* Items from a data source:
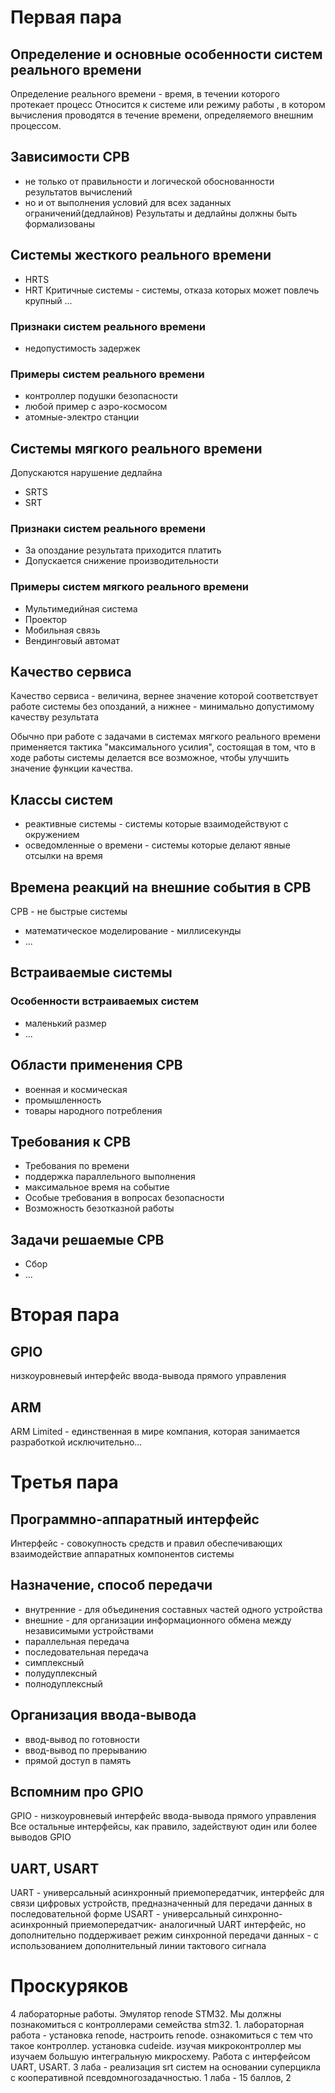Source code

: # Первая пара
## Определение и основные особенности систем реального времени
Определение реального времени - время, в течении которого протекает процесс
Относится к системе или режиму работы , в котором вычисления проводятся в течение времени, определяемого внешним процессом.
## Зависимости СРВ
- не только от правильности и логической обоснованности результатов вычислений
- но и от выполнения условий для всех заданных ограничений(дедлайнов)
Результаты и дедлайны должны быть формализованы 
## Системы жесткого реального времени
- HRTS
- HRT
Критичные системы - системы, отказа которых может повлечь крупный ...
### Признаки систем реального времени
- недопустимость задержек
### Примеры систем реального времени
- контроллер подушки безопасности
- любой пример с аэро-космосом
- атомные-электро станции
## Системы мягкого реального времени
Допускаются нарушение дедлайна
- SRTS
- SRT
### Признаки систем реального времени
- За опоздание результата приходится платить
- Допускается снижение производительности
### Примеры систем мягкого реального времени
- Мультимедийная система
- Проектор
- Мобильная связь
- Вендинговый автомат
## Качество сервиса
Качество сервиса - величина, вернее  значение которой соответствует  работе системы без опозданий, а нижнее - минимально допустимому качеству результата

Обычно при работе с задачами в системах мягкого реального времени применяется тактика "максимального усилия", состоящая в том, что в ходе работы системы делается все возможное, чтобы улучшить значение функции качества.
## Классы систем
- реактивные системы - системы которые взаимодействуют с окружением
- осведомленные о времени - системы которые делают явные отсылки на время
## Времена реакций на внешние события в СРВ
СРВ - не быстрые системы
- математическое моделирование - миллисекунды
- ...
## Встраиваемые системы
### Особенности встраиваемых систем
- маленький размер
- ...
## Области применения СРВ
- военная и космическая
- промышленность
- товары народного потребления 
## Требования к СРВ
- Требования по времени
- поддержка параллельного выполнения
- максимальное время на событие
- Особые требования в вопросах безопасности 
- Возможность безотказной работы
## Задачи решаемые СРВ
- Сбор
- ...

# Вторая пара
## GPIO
низкоуровневый интерфейс ввода-вывода прямого управления
## ARM
ARM Limited - единственная в мире компания, которая занимается разработкой исключительно...
# Третья пара
## Программно-аппаратный интерфейс
Интерфейс - совокупность средств и правил обеспечивающих взаимодействие аппаратных компонентов системы
## Назначение, способ передачи
- внутренние - для объединения составных частей одного устройства
- внешние - для организации информационного обмена между независимыми устройствами
- параллельная передача
- последовательная передача
- симплексный
- полудуплексный
- полнодуплексный

## Организация ввода-вывода
- ввод-вывод по готовности
- ввод-вывод по прерыванию
- прямой доступ в память
## Вспомним про GPIO
GPIO - низкоуровневый интерфейс ввода-вывода прямого управления
Все остальные интерфейсы, как правило, задействуют один или более выводов GPIO
## UART, USART
UART - универсальный асинхронный приемопередатчик, интерфейс для связи цифровых устройств, предназначенный для передачи данных в последовательной форме
USART - универсальный синхронно-асинхронный приемопередатчик- аналогичный UART интерфейс, но дополнительно поддерживает режим синхронной передачи данных - с использованием дополнительный линии тактового сигнала 
# Проскуряков
4 лабораторные работы.
Эмулятор renode STM32. Мы должны познакомиться с контроллерами семейства stm32. 1. лабораторная работа - установка renode, настроить renode. ознакомиться с тем что такое контроллер. установка cudeide. изучая микроконтроллер мы изучаем большую интегральную микросхему. Работа с интерфейсом UART, USART. 
3 лаба - реализация srt систем на основании суперцикла с кооперативной псевдомногозадачностью. 1 лаба - 15 баллов, 2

* PROBLEM STATEMENT: The lines to be transcribed are those from the first line of the data above through the line holding "- контроллер подушки безопасности", inclusive; copy them exactly and only, leaving out the pictures.

* SOLVED PROBLEM:
Source code

: # Первая пара
## Определение и основные особенности систем реального времени
Определение реального времени - время, в течении которого протекает процесс
Относится к системе или режиму работы , в котором вычисления проводятся в течение времени, определяемого внешним процессом.
## Зависимости СРВ
- не только от правильности и логической обоснованности результатов вычислений
- но и от выполнения условий для всех заданных ограничений(дедлайнов)
Результаты и дедлайны должны быть формализованы 
## Системы жесткого реального времени
- HRTS
- HRT
Критичные системы - системы, отказа которых может повлечь крупный ...
### Признаки систем реального времени
- недопустимость задержек
### Примеры систем реального времени
- контроллер подушки безопасности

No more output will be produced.